Para Poggio, a aplicação das tarifas brasileiras estaria mais fundamentada em uma visão ideológica do governo Trump, encabeçada pelo Secretário de Estado Marco Rubio, do que em uma estratégia de longo prazo voltada a afastar a influência chinesa. "O governo Trump não pensa dessa forma porque não existe estratégia, existem impulsos e emoção. Não é algo coerente", afirma.

Rubio, filho de cubanos e considerado membro da ala mais ideológica da administração americana, tem desempenhado papel central nas relações de Trump com países latino-americanos.

O Brasil tentou negociar? Qual foi o resultado?

Segundo análise de Daniel Vargas, o Brasil não se recusou a negociar com os Estados Unidos, porém a posição governamental não considerou adequadamente os componentes políticos das medidas impostas.

"Acho que o governo está tentando negociar, mas de maneira muito estreita, mais do que de qualquer outra negociação em curso ou que aconteceu entre outros países e os Estados Unidos.

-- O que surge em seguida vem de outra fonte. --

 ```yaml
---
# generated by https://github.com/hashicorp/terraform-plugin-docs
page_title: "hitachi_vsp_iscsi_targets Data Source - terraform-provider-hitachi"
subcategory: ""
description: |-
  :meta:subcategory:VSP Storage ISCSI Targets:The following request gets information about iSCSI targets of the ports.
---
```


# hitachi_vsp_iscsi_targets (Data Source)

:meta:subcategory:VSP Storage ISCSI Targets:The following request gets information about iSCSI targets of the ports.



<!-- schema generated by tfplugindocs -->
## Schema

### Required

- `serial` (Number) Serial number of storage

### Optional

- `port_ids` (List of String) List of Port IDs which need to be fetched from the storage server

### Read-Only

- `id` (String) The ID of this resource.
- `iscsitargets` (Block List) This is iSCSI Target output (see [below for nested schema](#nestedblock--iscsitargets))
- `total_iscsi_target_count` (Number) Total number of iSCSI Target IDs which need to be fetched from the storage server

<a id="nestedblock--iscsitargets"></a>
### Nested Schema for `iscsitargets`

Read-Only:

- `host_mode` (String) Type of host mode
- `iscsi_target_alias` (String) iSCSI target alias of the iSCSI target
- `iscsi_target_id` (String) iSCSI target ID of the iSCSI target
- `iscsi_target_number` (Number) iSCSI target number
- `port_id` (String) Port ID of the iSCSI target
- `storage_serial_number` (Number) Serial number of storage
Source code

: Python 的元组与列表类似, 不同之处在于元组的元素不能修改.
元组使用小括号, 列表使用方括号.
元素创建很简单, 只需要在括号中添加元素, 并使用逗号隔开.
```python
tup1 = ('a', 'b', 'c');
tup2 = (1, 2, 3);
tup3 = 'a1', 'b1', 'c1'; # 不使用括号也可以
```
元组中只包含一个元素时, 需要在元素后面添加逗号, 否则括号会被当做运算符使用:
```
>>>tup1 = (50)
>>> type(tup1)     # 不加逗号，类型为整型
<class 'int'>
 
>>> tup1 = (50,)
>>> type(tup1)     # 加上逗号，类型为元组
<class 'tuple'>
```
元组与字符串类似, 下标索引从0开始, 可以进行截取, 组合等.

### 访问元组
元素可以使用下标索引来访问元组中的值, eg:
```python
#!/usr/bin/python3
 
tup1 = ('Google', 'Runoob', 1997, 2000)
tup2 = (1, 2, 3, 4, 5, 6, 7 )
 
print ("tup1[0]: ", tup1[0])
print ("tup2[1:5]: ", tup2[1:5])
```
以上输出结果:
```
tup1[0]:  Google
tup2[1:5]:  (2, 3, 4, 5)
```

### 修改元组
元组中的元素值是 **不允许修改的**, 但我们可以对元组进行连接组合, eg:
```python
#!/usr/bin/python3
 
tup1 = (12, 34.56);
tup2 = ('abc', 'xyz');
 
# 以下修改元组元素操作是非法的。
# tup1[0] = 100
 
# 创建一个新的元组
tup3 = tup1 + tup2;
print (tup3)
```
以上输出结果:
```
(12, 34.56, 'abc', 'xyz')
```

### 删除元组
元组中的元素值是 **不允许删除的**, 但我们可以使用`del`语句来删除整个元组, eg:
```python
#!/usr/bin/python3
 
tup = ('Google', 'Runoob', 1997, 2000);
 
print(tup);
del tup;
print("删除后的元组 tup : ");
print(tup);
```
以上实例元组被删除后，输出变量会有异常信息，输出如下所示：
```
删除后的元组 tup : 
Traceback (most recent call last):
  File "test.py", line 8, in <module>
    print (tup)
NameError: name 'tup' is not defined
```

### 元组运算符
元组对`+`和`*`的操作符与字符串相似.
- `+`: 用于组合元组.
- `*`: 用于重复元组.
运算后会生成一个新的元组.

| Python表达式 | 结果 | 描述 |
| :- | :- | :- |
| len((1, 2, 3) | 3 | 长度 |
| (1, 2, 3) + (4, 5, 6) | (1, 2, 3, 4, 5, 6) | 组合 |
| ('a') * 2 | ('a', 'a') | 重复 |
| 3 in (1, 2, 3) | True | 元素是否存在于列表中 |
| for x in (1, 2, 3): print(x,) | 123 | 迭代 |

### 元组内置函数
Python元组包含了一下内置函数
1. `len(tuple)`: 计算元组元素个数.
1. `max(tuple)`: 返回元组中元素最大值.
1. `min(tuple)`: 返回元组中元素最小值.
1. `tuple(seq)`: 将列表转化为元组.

A negociação com a Europa também envolveu um conjunto de componentes valorativos", avalia.

Gustavo Blum, analista geopolítico e pesquisador convidado no Geneva Graduate Institute, reconhece que o Brasil tentou dialogar com Washington, mas o processo estagnou devido à lógica "maximalista" da administração Trump, onde existe pouca ou nenhuma margem para concessões mútuas.

"O Brasil não fez uma abertura total e completa, o governo buscou encontrar soluções sem prejudicar setores estratégicos da economia brasileira", aponta Blum.

Os limites da margem de negociação brasileira

Blum defende que o tarifaço ocorre em contexto no qual os Estados Unidos buscam ampliar sua influência na América Latina, mas questiona a efetividade dessa estratégia. Ele menciona que recente conversa entre Lula e o líder chinês Xi Jinping, durante a qual foi discutido possível acordo entre Mercosul e China, demonstra como as tarifas podem produzir efeito reverso ao pretendido pelos americanos.

Carlos Poggio enfatiza que não é viável fazer comparação direta entre outras negociações bilaterais dos Estados Unidos e um possível acordo com o Brasil, considerando que aquelas envolviam países com relação geopolítica e econômica muito mais relevante para os americanos.

"Além disso, no caso de negociações com a Europa e Japão, por exemplo, não havia o componente político, que há no caso brasileiro", ressalta.

Para Poggio, o país possui margem limitada de negociação, uma vez que as tarifas são utilizadas pela administração americana para obter concessões unilaterais e alinhamento quase incondicional de outros países, além de serem pouco efetivas para manter relações comerciais estáveis.

"Qualquer negociação com Trump é muito efêmera. Qualquer governo futuro pode anulá-la porque não tem nada que passa pelo Congresso", conclui.